Stored data entries:
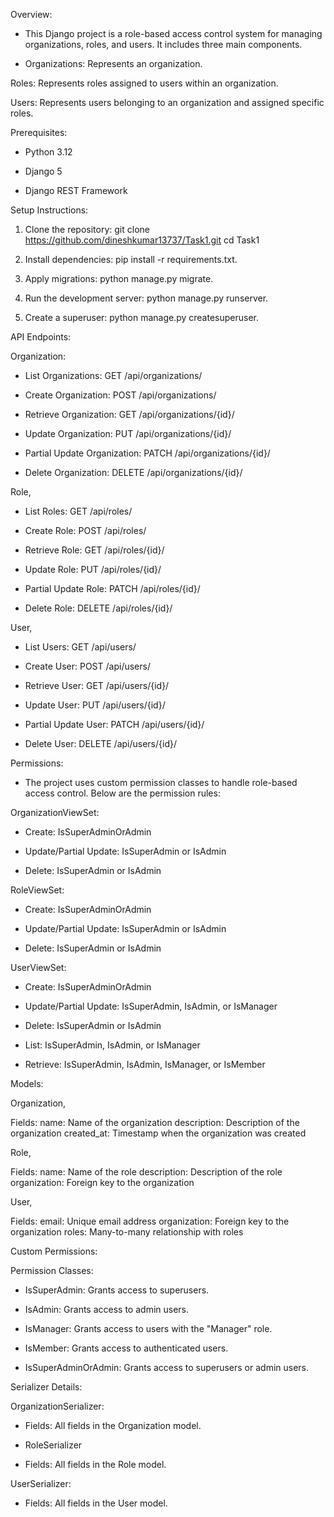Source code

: Overview:

* This Django project is a role-based access control system for managing organizations, roles, and users. It includes three main components.

* Organizations: Represents an organization.

Roles: Represents roles assigned to users within an organization.

Users: Represents users belonging to an organization and assigned specific roles.

Prerequisites:

* Python 3.12

* Django 5

* Django REST Framework

Setup Instructions:

1. Clone the repository:
git clone https://github.com/dineshkumar13737/Task1.git
cd Task1

2. Install dependencies:
pip install -r requirements.txt.

3. Apply migrations:
python manage.py migrate.

4. Run the development server:
python manage.py runserver.

5. Create a superuser:
python manage.py createsuperuser.

API Endpoints:

Organization:

* List Organizations: GET /api/organizations/

* Create Organization: POST /api/organizations/

* Retrieve Organization: GET /api/organizations/{id}/

* Update Organization: PUT /api/organizations/{id}/

* Partial Update Organization: PATCH /api/organizations/{id}/

* Delete Organization: DELETE /api/organizations/{id}/

Role,

* List Roles: GET /api/roles/

* Create Role: POST /api/roles/

* Retrieve Role: GET /api/roles/{id}/

* Update Role: PUT /api/roles/{id}/

* Partial Update Role: PATCH /api/roles/{id}/

* Delete Role: DELETE /api/roles/{id}/

User,

* List Users: GET /api/users/

* Create User: POST /api/users/

* Retrieve User: GET /api/users/{id}/

* Update User: PUT /api/users/{id}/

* Partial Update User: PATCH /api/users/{id}/

* Delete User: DELETE /api/users/{id}/


Permissions:

* The project uses custom permission classes to handle role-based access control. Below are the permission rules:

OrganizationViewSet:

* Create: IsSuperAdminOrAdmin

* Update/Partial Update: IsSuperAdmin or IsAdmin

* Delete: IsSuperAdmin or IsAdmin


RoleViewSet:

* Create: IsSuperAdminOrAdmin

* Update/Partial Update: IsSuperAdmin or IsAdmin

* Delete: IsSuperAdmin or IsAdmin

UserViewSet:

* Create: IsSuperAdminOrAdmin

* Update/Partial Update: IsSuperAdmin, IsAdmin, or IsManager

* Delete: IsSuperAdmin or IsAdmin

* List: IsSuperAdmin, IsAdmin, or IsManager

* Retrieve: IsSuperAdmin, IsAdmin, IsManager, or IsMember

Models:

Organization,

Fields:
name: Name of the organization
description: Description of the organization
created_at: Timestamp when the organization was created

Role,

Fields:
name: Name of the role
description: Description of the role
organization: Foreign key to the organization

User,

Fields:
email: Unique email address
organization: Foreign key to the organization
roles: Many-to-many relationship with roles

Custom Permissions:

Permission Classes:

* IsSuperAdmin: Grants access to superusers.

* IsAdmin: Grants access to admin users.

* IsManager: Grants access to users with the "Manager" role.

* IsMember: Grants access to authenticated users.

* IsSuperAdminOrAdmin: Grants access to superusers or admin users.

Serializer Details:

OrganizationSerializer:

* Fields: All fields in the Organization model.

* RoleSerializer

* Fields: All fields in the Role model.

UserSerializer:

* Fields: All fields in the User model.
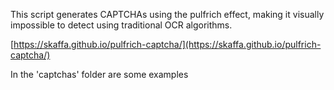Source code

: This script generates CAPTCHAs using the pulfrich effect, making it visually impossible to detect using traditional OCR algorithms.

[https://skaffa.github.io/pulfrich-captcha/](https://skaffa.github.io/pulfrich-captcha/)

In the 'captchas' folder are some examples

Brief:
Pictures are to be left out. Write out only the lines above starting at the one with "or admin users." and ending at the one with "traditional OCR algorithms.", both lines included, exactly.

Exercise result:
* IsSuperAdminOrAdmin: Grants access to superusers or admin users.

Serializer Details:

OrganizationSerializer:

* Fields: All fields in the Organization model.

* RoleSerializer

* Fields: All fields in the Role model.

UserSerializer:

* Fields: All fields in the User model.
Source code

: This script generates CAPTCHAs using the pulfrich effect, making it visually impossible to detect using traditional OCR algorithms.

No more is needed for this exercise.